## Available data:
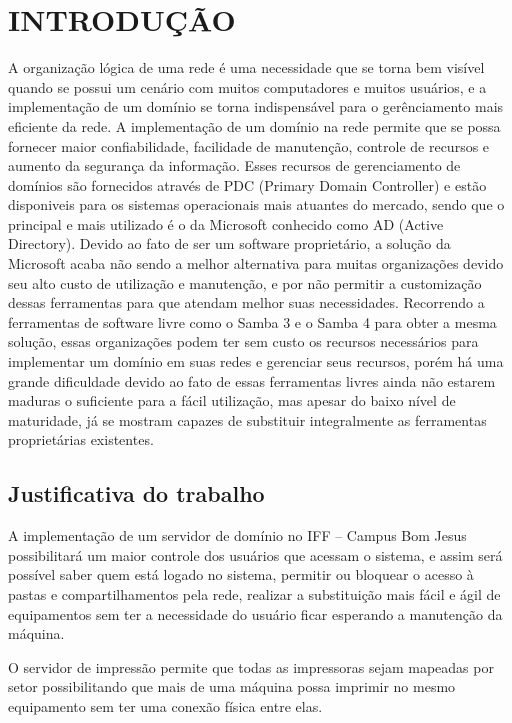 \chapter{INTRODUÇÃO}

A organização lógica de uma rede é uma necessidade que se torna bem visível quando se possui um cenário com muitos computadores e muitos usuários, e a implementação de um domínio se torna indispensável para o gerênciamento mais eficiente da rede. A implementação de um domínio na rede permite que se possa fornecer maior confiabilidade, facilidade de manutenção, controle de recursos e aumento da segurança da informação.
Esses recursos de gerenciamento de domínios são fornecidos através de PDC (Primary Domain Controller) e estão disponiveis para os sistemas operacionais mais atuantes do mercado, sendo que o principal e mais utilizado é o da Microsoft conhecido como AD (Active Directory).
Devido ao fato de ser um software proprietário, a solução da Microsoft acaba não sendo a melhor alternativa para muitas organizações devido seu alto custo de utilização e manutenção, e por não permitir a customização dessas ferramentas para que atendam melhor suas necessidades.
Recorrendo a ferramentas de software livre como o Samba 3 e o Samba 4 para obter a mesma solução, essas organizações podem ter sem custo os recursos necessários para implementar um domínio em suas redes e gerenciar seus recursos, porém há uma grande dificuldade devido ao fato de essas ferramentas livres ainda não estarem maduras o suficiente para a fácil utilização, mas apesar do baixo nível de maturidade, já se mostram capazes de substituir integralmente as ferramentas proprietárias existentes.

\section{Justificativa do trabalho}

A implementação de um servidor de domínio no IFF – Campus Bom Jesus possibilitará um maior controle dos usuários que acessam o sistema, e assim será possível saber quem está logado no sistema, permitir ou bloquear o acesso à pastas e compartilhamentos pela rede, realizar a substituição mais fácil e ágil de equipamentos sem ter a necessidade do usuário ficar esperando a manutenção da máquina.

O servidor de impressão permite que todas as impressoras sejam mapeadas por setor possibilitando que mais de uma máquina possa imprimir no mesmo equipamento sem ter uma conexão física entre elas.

* * *

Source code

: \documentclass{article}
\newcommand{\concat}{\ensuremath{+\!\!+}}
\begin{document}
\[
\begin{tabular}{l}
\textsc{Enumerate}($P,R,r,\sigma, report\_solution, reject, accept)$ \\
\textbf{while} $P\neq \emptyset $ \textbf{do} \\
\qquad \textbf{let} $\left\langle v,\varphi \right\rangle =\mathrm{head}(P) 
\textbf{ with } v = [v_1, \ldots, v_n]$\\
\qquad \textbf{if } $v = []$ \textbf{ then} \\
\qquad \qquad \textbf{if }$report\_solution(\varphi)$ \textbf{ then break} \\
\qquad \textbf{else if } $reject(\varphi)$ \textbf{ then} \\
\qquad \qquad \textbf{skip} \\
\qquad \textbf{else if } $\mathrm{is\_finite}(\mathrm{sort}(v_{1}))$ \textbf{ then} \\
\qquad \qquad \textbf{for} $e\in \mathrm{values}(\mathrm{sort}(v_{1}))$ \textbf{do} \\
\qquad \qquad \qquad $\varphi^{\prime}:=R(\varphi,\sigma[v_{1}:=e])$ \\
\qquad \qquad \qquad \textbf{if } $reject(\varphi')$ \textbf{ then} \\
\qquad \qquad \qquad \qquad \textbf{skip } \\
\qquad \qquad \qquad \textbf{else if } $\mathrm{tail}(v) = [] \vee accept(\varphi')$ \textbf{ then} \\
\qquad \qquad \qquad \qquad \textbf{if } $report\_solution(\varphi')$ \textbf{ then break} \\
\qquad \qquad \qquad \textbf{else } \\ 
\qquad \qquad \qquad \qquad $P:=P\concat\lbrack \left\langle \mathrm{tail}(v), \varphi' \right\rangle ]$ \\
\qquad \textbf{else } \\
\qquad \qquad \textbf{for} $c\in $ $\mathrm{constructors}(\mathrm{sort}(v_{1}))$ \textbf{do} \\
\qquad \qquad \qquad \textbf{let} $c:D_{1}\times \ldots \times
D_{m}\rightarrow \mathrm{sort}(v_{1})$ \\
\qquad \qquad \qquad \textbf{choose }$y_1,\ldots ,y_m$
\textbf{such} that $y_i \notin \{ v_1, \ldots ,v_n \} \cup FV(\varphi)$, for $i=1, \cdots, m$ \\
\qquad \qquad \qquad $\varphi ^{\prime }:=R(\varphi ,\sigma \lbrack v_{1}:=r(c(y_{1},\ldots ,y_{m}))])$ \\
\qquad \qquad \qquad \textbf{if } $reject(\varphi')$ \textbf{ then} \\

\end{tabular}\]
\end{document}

## Prompt:
Your reply must consist solely of the number of lines in the data that contain the word "left".

## Response area:
2